> [Exercise goal]: Restate verbatim the span of lines below between the line with "Note: For each" and the line with "When a user", including those two lines, and only that span.

> [Data section]:
§

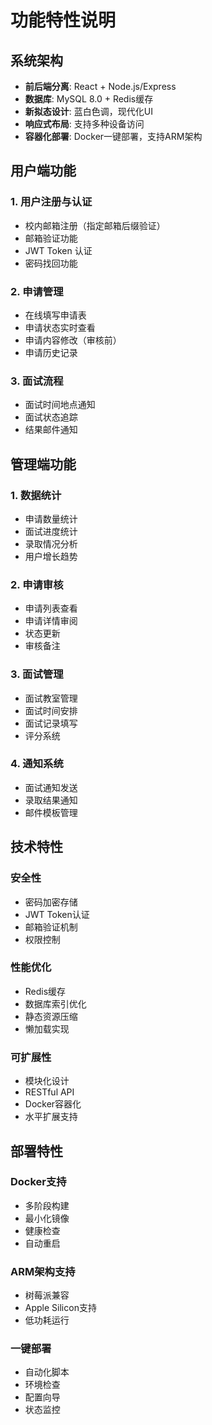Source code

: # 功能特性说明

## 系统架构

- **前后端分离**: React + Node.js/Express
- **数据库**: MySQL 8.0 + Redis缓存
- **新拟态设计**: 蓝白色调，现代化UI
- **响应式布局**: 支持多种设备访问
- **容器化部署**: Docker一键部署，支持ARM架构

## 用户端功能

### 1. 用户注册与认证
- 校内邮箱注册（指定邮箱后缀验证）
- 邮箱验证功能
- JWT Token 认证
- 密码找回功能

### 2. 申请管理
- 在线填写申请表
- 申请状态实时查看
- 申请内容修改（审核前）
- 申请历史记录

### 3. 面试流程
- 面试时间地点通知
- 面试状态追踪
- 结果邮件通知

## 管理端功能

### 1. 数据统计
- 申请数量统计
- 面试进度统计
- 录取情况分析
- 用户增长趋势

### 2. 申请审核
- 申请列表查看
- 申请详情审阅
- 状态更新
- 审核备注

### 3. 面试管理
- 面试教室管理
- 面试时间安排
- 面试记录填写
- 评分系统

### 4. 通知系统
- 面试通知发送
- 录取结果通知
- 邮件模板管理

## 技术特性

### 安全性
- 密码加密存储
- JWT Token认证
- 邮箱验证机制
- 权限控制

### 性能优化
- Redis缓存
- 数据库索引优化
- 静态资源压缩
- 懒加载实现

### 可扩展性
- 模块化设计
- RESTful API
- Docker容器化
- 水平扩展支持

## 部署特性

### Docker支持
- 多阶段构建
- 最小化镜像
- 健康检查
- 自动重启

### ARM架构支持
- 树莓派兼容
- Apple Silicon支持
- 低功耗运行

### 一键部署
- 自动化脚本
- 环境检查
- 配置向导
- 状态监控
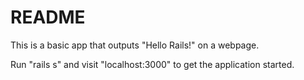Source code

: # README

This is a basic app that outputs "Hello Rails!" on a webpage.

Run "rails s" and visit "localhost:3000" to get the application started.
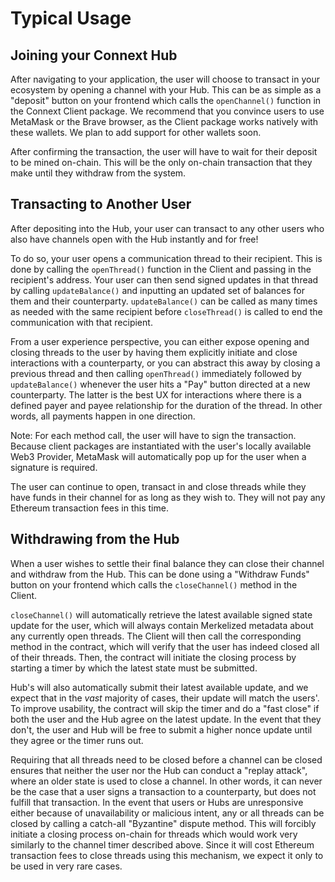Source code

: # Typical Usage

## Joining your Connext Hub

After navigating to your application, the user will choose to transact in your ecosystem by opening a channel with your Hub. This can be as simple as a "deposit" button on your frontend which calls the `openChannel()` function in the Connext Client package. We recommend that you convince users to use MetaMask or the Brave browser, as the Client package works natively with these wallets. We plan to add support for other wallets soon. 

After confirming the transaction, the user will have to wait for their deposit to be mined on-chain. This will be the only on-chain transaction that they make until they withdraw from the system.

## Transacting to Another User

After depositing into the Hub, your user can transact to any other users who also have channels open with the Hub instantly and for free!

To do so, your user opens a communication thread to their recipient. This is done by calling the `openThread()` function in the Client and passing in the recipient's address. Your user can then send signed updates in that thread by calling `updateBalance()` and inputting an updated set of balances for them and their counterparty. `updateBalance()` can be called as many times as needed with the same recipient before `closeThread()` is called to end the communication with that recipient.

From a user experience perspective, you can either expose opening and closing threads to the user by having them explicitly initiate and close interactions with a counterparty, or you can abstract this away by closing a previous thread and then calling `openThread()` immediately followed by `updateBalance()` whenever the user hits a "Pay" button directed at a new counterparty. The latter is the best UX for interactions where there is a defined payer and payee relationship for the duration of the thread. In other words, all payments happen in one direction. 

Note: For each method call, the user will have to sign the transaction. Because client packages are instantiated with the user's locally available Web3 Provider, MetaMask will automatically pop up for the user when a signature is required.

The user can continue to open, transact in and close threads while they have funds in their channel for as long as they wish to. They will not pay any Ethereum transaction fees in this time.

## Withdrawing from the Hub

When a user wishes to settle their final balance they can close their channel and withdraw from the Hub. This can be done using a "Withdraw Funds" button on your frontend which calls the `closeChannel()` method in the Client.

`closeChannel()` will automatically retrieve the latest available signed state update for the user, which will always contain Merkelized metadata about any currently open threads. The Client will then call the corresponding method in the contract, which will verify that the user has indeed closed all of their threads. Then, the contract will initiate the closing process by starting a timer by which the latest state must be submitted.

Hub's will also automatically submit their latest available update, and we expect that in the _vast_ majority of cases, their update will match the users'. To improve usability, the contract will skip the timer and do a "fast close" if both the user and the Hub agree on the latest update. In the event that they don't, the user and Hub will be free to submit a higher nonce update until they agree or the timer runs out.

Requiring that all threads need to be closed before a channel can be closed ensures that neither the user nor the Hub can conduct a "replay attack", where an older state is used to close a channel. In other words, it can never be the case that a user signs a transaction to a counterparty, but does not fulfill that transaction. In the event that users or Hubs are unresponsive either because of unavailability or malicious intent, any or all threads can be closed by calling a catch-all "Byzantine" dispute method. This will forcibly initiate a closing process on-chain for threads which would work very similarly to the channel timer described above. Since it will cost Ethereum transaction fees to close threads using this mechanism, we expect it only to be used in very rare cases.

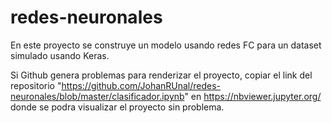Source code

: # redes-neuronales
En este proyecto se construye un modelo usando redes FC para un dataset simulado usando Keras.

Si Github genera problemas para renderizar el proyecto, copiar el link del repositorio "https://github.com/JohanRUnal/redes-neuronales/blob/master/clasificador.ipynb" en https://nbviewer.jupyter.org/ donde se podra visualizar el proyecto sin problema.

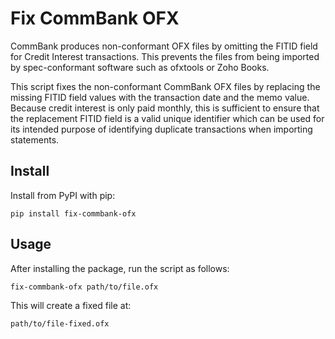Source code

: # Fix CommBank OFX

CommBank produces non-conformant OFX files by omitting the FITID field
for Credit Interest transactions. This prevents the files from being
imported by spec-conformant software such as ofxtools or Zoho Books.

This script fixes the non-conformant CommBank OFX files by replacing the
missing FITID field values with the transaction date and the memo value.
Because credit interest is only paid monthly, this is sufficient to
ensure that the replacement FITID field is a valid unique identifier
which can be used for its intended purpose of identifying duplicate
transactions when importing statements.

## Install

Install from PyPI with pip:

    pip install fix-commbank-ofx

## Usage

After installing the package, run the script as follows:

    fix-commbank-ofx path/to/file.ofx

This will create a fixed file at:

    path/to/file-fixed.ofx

§

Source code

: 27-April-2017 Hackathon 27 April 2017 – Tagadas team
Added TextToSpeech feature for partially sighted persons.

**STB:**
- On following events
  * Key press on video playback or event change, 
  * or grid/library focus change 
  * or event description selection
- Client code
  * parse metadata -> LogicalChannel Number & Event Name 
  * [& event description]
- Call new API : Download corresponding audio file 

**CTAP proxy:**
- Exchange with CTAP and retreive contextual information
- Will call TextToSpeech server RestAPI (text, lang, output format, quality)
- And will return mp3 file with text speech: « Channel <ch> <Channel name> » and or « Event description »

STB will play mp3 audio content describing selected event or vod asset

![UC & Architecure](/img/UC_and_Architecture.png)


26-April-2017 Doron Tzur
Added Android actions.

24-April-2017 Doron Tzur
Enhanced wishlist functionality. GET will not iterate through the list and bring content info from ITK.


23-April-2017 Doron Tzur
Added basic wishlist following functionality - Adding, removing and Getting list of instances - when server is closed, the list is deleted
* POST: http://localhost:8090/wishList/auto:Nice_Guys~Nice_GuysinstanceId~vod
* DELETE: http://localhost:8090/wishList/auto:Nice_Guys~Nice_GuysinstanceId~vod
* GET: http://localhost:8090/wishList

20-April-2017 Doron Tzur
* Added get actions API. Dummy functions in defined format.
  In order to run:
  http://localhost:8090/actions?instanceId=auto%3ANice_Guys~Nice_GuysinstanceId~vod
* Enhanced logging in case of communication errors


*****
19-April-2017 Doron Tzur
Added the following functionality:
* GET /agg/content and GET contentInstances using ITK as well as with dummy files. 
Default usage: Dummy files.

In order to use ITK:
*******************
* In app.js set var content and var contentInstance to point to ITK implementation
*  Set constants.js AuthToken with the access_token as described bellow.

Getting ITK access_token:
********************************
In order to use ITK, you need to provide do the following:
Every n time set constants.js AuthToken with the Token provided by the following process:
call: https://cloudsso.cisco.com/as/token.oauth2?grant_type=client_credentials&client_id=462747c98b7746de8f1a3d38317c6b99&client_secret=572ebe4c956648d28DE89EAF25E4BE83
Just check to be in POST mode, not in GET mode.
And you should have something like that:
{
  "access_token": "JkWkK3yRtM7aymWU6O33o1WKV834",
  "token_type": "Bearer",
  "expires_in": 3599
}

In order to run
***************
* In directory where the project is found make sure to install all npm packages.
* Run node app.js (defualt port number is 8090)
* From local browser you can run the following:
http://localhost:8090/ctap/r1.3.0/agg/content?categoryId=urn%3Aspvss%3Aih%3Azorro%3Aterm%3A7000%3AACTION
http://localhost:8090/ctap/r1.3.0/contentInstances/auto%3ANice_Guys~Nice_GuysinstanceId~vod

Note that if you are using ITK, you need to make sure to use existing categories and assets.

§

> [The answer]:
Note: For each method call, the user will have to sign the transaction. Because client packages are instantiated with the user's locally available Web3 Provider, MetaMask will automatically pop up for the user when a signature is required.

The user can continue to open, transact in and close threads while they have funds in their channel for as long as they wish to. They will not pay any Ethereum transaction fees in this time.

## Withdrawing from the Hub

When a user wishes to settle their final balance they can close their channel and withdraw from the Hub. This can be done using a "Withdraw Funds" button on your frontend which calls the `closeChannel()` method in the Client.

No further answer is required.